START Available data

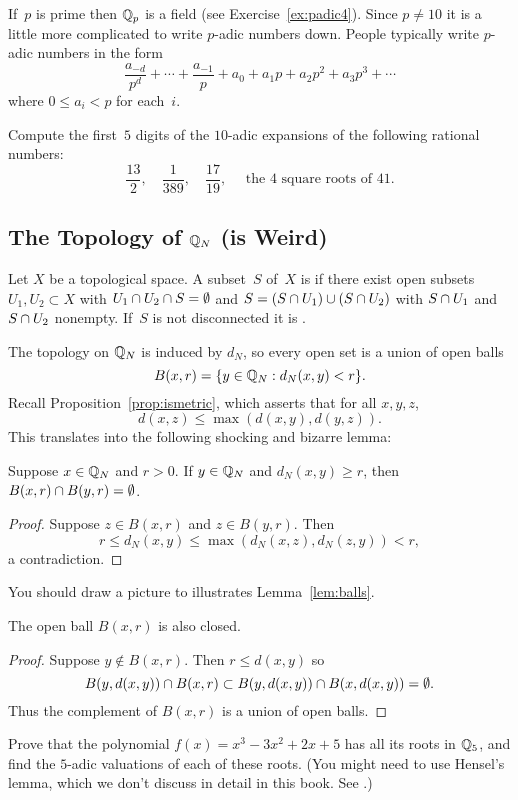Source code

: If~$p$ is prime then $\mathbb{Q}_p$ is a field (see Exercise~\ref{ex:padic4}). 
Since $p\neq 10$ it is a little more
complicated to write $p$-adic numbers down.  People typically write
$p$-adic numbers in the form
$$
  \frac{a_{-\!d}}{p^{d}} + \cdots + \frac{a_{-1}}{p} + a_0 + a_1 p + a_2 p^2 + a_3 p^3 + \cdots
$$
where $0\leq a_i < p$ for each~$i$.     

\begin{exercise} \label{ex:topology7}
Compute the first~$5$ digits of the $10$-adic expansions of the following
rational numbers:
$$ 
 \frac{13}{2}, \quad \frac{1}{389}, \quad \frac{17}{19}, 
 \quad \text{ the 4 square roots of $41$}.
$$
\end{exercise}




\subsection{The Topology of $\mathbb{Q}_N$ (is Weird)}\label{sec:qnweird}
\begin{definition}[Connected]\label{def:connected}
Let $X$ be a topological space.  A subset~$S$ of~$X$ is 
if there exist open subsets $U_1, U_2\subset X$ with $U_1\cap U_2\cap S=\emptyset$
and $S=(S\cap U_1)\cup (S\cap U_2)$ with 
$S\cap U_1$ and $S\cap U_2$ nonempty.
If~$S$ is not disconnected it is .
\end{definition}

The topology on $\mathbb{Q}_N$ is induced by $d_N$, so every open set is a union 
of open balls 
$$
  B(x,r) = \{y \in \mathbb{Q}_N : d_N(x,y) < r\}.
$$
Recall Proposition~\ref{prop:ismetric}, which asserts that for
all $x,y,z$, 
$$
 d(x,z) \leq \max(d(x,y), d(y,z)).
$$
This translates into the following shocking and bizarre lemma:
\begin{lemma}\label{lem:balls}
Suppose $x\in \mathbb{Q}_N$ and $r>0$.  If $y\in\mathbb{Q}_N$ and $d_N(x,y)\geq r$, then
$B(x,r)\cap B(y,r) = \emptyset$.
\end{lemma}
\begin{proof}
Suppose $z\in B(x,r)$ and $z\in B(y,r)$.  Then 
$$
 r\leq d_N(x,y) \leq \max(d_N(x,z), d_N(z,y)) < r,
$$
a contradiction.
\end{proof}
You should draw a picture to illustrates Lemma~\ref{lem:balls}.
\begin{lemma}\label{lem:opencomplement}
The open ball $B(x,r)$ is also closed.
\end{lemma}
\begin{proof} 
Suppose $y\not\in B(x,r)$.  Then $r\leq d(x,y)$ so
$$ 
 B(y,d(x,y)) \cap B(x,r)
\subset 
 B(y,d(x,y)) \cap B(x,d(x,y))
 = \emptyset.
$$
Thus the complement of $B(x,r)$ is a union of open balls.
\end{proof}
\begin{exercise}\label{ex:topology8}
Prove that the polynomial $f(x)=x^3 - 3x^2 + 2x + 5$ 
has all its roots in $\mathbb{Q}_5$, and find the $5$-adic valuations
of each of these roots.  (You might need to use
Hensel's lemma, which we don't discuss in detail
in this book. See \cite[App.~C]{cassels:global}.)
\end{exercise}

END Available data

### Exercise brief
Whenever the word "label" appears in a line above, copy that line.

### Task output
\begin{exercise} \label{ex:topology7}
\subsection{The Topology of $\mathbb{Q}_N$ (is Weird)}\label{sec:qnweird}
\begin{definition}[Connected]\label{def:connected}
\begin{lemma}\label{lem:balls}
\begin{lemma}\label{lem:opencomplement}
\begin{exercise}\label{ex:topology8}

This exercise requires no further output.